Mr. Khanna has admitted that the company did buy and sell and were traders in respect of their dealings in fruit and vegetables and we understood him to admit also that the company also traded in respect of the potatoes sold. With regard to the dealings in eggs and fish however he submitted that the company was only obliging the P. O. W. Camp authorities and was purchasing these commodities on behalf of the Camp. We consider this submission specious. The invoices disclose no difference between the dealings in fish and eggs and the dealings in other commodities and those invoices are prima facie evidence of sales under regulation 22. We do not consider that the evidence in rebuttal was satisfactory. This decision also disposes of grounds 10 and 11.

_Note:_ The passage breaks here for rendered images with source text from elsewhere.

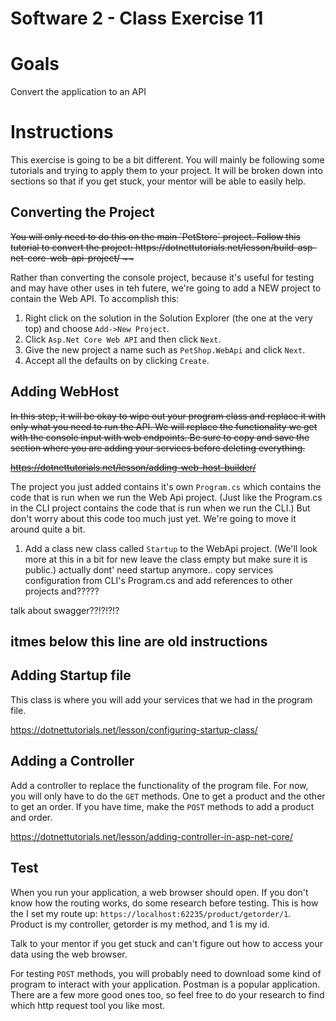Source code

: # Software 2 - Class Exercise 11
# Goals
Convert the application to an API

# Instructions
This exercise is going to be a bit different.  You will mainly be following some tutorials and trying to apply them to your project.
It will be broken down into sections so that if you get stuck, your mentor will be able to easily help.

## Converting the Project
<strike>
You will only need to do this on the main `PetStore` project.  Follow this tutorial to convert the project: https://dotnettutorials.net/lesson/build-asp-net-core-web-api-project/ ~~
</strike>

Rather than converting the console project, because it's useful for testing and may have other uses in teh futere, we're going to add a NEW project to contain the Web API. To accomplish this:

1. Right click on the solution in the Solution Explorer (the one at the very top) and choose  `Add->New Project`.
1. Click `Asp.Net Core Web API` and then click `Next`.
1. Give the new project a name such as `PetShop.WebApi` and click `Next`.
1. Accept all the defaults on by clicking `Create`.

## Adding WebHost
<strike>
In this step, it will be okay to wipe out your program class and replace it with only what you need to run the API. We will replace the functionality we get with the console input with web endpoints. Be sure to copy and save the section where you are adding your services before deleting everything.

https://dotnettutorials.net/lesson/adding-web-host-builder/
</strike>

The project you just added contains it's own `Program.cs` which contains the code that is run when we run the Web Api project. (Just like the Program.cs in the CLI project contains the code that is run when we run the CLI.) But don't worry about this code too much just yet. We're going to move it around quite a bit.
1. Add a class new class called `Startup` to the WebApi project. (We'll look more at this in a bit for new leave the class empty but make sure it is public.)
actually dont' need startup anymore.. 
copy services configuration from CLI's Program.cs
and add references to other projects and?????

talk about swagger??!?!?!?

itmes below this line are old instructions
----------------------------------------


## Adding Startup file
This class is where you will add your services that we had in the program file.  

https://dotnettutorials.net/lesson/configuring-startup-class/

## Adding a Controller
Add a controller to replace the functionality of the program file.  For now, you will only have to do the `GET` methods.  One to get a product and the other to get an order.  If you have time, make the `POST` methods to add a product and order.

https://dotnettutorials.net/lesson/adding-controller-in-asp-net-core/

## Test
When you run your application, a web browser should open.  If you don't know how the routing works, do some research before testing.  This is how the I set my route up: `https://localhost:62235/product/getorder/1`.  Product is my controller, getorder is my method, and 1 is my id.

Talk to your mentor if you get stuck and can't figure out how to access your data using the web browser.

For testing `POST` methods, you will probably need to download some kind of program to interact with your application.  Postman is a popular application.  There are a few more good ones too, so feel free to do your research to find which http request tool you like most.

With regard to ground 2 in which it was submitted that the magistrate erred in holding that the Defence (Control of Prices) Regulations imposed an absolute liability, we need only say that it is quite obvious that *mens rea* is not an essential element of an offence against regulation 11 (1). Quite apart from the provisions of the regulations governing the liability of a body corporate when the scope and object of the regulations are considered it seems clear to us that regulation 11 imposes an absolute liability.

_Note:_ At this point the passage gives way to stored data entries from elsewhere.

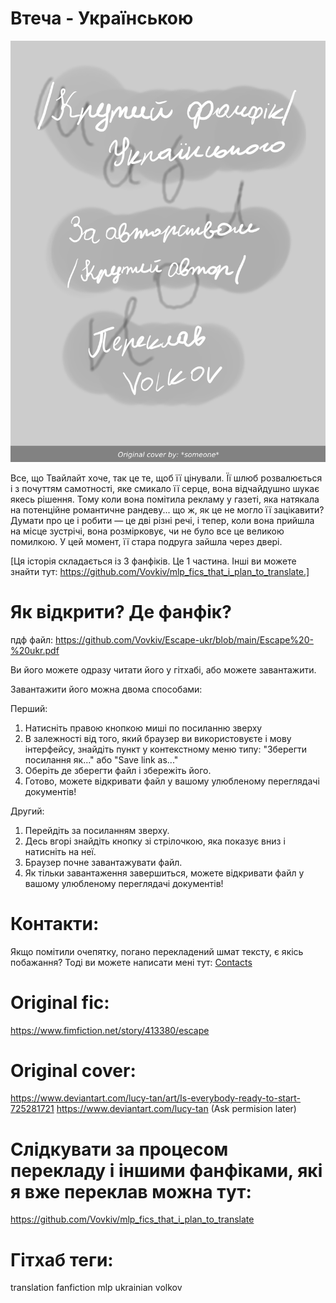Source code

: # Втеча - Українською
![обкладинка](https://github.com/Vovkiv/Escape-ukr/blob/main/src/cover-ukr.png?raw=true)

Все, що Твайлайт хоче, так це те, щоб її цінували. Її шлюб розвалюється і з почуттям самотності, яке смикало її серце, вона відчайдушно шукає якесь рішення. Тому коли вона помітила рекламу у газеті, яка натякала на потенційне романтичне рандеву... що ж, як це не могло її зацікавити? Думати про це і робити — це дві різні речі, і тепер, коли вона прийшла на місце зустрічі, вона розмірковує, чи не було все це великою помилкою.
У цей момент, її стара подруга зайшла через двері.

[Ця історія складається із 3 фанфіків. Це 1 частина. Інші ви можете знайти тут: https://github.com/Vovkiv/mlp_fics_that_i_plan_to_translate.]

# Як відкрити? Де фанфік?
пдф файл: https://github.com/Vovkiv/Escape-ukr/blob/main/Escape%20-%20ukr.pdf

Ви його можете одразу читати його у гітхабі, або можете завантажити.

Завантажити його можна двома способами:

Перший:

1. Натисніть правою кнопкою миші по посиланню зверху
2. В залежності від того, який браузер ви використовуєте і мову інтерфейсу, знайдіть пункт у контекстному меню типу: "Зберегти посилання як..." або "Save link as..."
3. Оберіть де зберегти файл і збережіть його.
4. Готово, можете відкривати файл у вашому улюбленому переглядачі документів!

Другий:

1. Перейдіть за посиланням зверху.
2. Десь вгорі знайдіть кнопку зі стрілочкою, яка показує вниз і натисніть на неї.
3. Браузер почне завантажувати файл.
4. Як тільки завантаження завершиться, можете відкривати файл у вашому улюбленому переглядачі документів!

# Контакти:
Якщо помітили очепятку, погано перекладений шмат тексту, є якісь побажання?
Тоді ви можете написати мені тут: [Contacts](https://github.com/Vovkiv/mlp_fics_that_i_plan_to_translate/tree/main#contacts)

# Original fic:
https://www.fimfiction.net/story/413380/escape

# Original cover:
https://www.deviantart.com/lucy-tan/art/Is-everybody-ready-to-start-725281721
https://www.deviantart.com/lucy-tan (Ask permision later)

# Слідкувати за процесом перекладу і іншими фанфіками, які я вже переклав можна тут:
https://github.com/Vovkiv/mlp_fics_that_i_plan_to_translate

# Гітхаб теги:
translation fanfiction mlp ukrainian volkov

With regard to ground 13, it is correct that the appropriate reference in this case it to regulation 25 (4) of the Defence (Control of Prices) Regulations, 1942, and not to Regulation 93 (1) or 93 (2) of the Defence Regulations, 1939. This, however, does not affect the issue.

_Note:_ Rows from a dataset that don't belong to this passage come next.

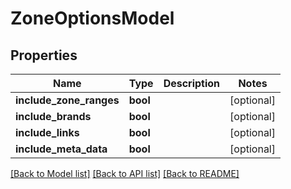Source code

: # ZoneOptionsModel

## Properties
Name | Type | Description | Notes
------------ | ------------- | ------------- | -------------
**include_zone_ranges** | **bool** |  | [optional] 
**include_brands** | **bool** |  | [optional] 
**include_links** | **bool** |  | [optional] 
**include_meta_data** | **bool** |  | [optional] 

[[Back to Model list]](../README.md#documentation-for-models) [[Back to API list]](../README.md#documentation-for-api-endpoints) [[Back to README]](../README.md)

The final ground of appeal properly draws attention to an obvious mistake in the learned magistrate's judgment where he wrote on page 6 of the transcript copy, "I am satisfied that Ferrari was the person responsible for fixing the prices of the goods sold, and I find that the charges have been proved as against him. It only remains to be considered whether the company, as distinct from its individual members, is to be convicted also." That extract if it stood alone might be fatal to the conviction, for the proceedings against Ferrari were taken under regulation 25 (4) by virtue of which when a body corporate is charged with ap

offence every person who at the time of the commission of the offence was an officer of the body corporate may be charged jointly with the body corporate and where the body corporate is convicted of the offence the officer of the company shall be deemed guilty unless he proves that the offence was committed without his knowledge or that he exercised due diligence to prevent the commission of the offence. That the above extract was penned by mistake in a momentary confusion of thought is we think clear from what the learned magistrate wrote near the opening of his judgment and also from the final paragraph of the judgment. At the end of paragraph 3 of the judgment the learned magistrate quite correctly set out the legal position in these words: $-$

"Therefore, if it appears that the offences alleged in the charge have been committed, it will follow that I must find Ferrari guilty of having committed them."

The final paragraph of the judgment read:—

"I therefore find Central African Contractors Limited guilty as charged in respect of counts 1, 2, 3, 4 and 11 and I find the accused L. A. Ferrari guilty as charged on the same five counts."

For the reasons given we dismiss the appeal of the Company. Ferrari's appeal is being dealt with separately.